A funny thing happened, though, when I started revising my resume. As I erased the mailing address of the university and replaced it with my home address, I felt an acute sense of loss of identity: now that I could no longer claim affiliation with such a prestigious institution, I felt that I was somehow “less”. I was taken aback by this feeling, because a) I’d been ready to move on from my job for at least two years; b) I don’t actually believe that I am a lesser person because I no longer work at TU; and c) I didn’t think I was that status-conscious.  So, something else must have been bothering me…

I’ve often thought that being an academic is one of the best jobs in the world, because you get paid to read, write, research, and talk about your interests with people who are equally as passionate about them as you are.* I also think that many academics have spent their entire lives being validated for being smart, conscientious, good workers, etc.
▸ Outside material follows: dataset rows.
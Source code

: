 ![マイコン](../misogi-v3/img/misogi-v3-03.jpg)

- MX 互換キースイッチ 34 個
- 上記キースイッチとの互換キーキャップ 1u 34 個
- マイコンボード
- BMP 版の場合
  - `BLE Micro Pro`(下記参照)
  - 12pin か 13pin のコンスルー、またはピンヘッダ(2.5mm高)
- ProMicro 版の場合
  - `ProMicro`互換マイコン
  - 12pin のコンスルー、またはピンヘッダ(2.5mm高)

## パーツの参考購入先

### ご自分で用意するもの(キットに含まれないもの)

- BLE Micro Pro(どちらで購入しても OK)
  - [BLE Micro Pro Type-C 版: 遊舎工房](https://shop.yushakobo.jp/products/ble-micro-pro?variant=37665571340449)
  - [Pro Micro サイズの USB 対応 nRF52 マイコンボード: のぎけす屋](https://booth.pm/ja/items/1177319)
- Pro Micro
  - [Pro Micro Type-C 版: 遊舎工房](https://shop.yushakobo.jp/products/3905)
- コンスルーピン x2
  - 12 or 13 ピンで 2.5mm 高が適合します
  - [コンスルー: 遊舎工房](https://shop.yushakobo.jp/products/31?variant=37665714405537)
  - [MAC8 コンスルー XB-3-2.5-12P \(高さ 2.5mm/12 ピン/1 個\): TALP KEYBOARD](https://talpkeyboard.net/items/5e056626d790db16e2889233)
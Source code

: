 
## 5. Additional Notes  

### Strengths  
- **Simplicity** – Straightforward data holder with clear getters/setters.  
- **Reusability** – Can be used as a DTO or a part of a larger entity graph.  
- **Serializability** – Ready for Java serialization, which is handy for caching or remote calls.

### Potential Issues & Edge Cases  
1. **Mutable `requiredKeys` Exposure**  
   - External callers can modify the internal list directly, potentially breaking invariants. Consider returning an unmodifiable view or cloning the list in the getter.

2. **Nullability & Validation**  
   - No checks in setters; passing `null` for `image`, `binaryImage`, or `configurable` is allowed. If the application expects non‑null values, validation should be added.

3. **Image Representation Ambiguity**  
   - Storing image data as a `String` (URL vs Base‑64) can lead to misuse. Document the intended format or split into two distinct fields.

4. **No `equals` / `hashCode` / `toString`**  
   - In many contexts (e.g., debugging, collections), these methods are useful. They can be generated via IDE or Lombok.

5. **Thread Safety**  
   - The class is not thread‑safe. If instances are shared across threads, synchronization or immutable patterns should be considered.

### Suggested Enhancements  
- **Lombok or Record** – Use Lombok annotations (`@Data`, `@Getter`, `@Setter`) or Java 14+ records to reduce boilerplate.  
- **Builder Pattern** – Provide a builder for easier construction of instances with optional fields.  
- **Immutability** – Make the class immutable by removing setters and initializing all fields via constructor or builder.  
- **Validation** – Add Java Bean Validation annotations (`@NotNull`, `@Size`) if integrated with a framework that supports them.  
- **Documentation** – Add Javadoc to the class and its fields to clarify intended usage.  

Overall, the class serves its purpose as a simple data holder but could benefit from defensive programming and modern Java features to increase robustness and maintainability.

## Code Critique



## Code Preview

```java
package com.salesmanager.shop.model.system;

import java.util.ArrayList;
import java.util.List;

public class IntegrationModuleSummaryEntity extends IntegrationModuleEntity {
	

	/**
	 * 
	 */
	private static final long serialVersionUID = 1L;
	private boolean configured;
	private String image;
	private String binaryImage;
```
It’s almost impossible not to internalize that validation, and have what you do become tied up in who you are. If, like me, your academic interest is in equity and social justice, then I think it’s even more impossible not to have this happen. The downside, of course, is that you can easily reach the point where there’s virtually no separation between you and your work.

I sometimes occasionally often almost always brought my work home with me (mentally, if not physically). It didn’t bother me too much, though, since the work was so rewarding and, right until the end, I still experienced moments of “OMG, I can’t believe I get paid to do this!” Still, I think what surprised me is how unaware I was of how deeply I’d come to identify with my place of employment. (I’m usually the Queen of self-awareness, you know.) Upon further reflection, however, I’ve realized that the sense of loss I felt wasn’t only because I had come to identify deeply with the university: it was also because of why I identified so deeply. It’s one thing for me to be an advocate for social justice when I am “just Dominique”; it’s another thing entirely to advocate for social justice when I am “Dr. Dominique” from a prestigious university. I was hugely proud of the fact that I could use the full weight of my institutional privilege to challenge inequity.

I can’t do that anymore.

And, I’m not sure I’ll ever be able to again because, in many ways, my job at that university was a once-in-a-lifetime position.

Bah.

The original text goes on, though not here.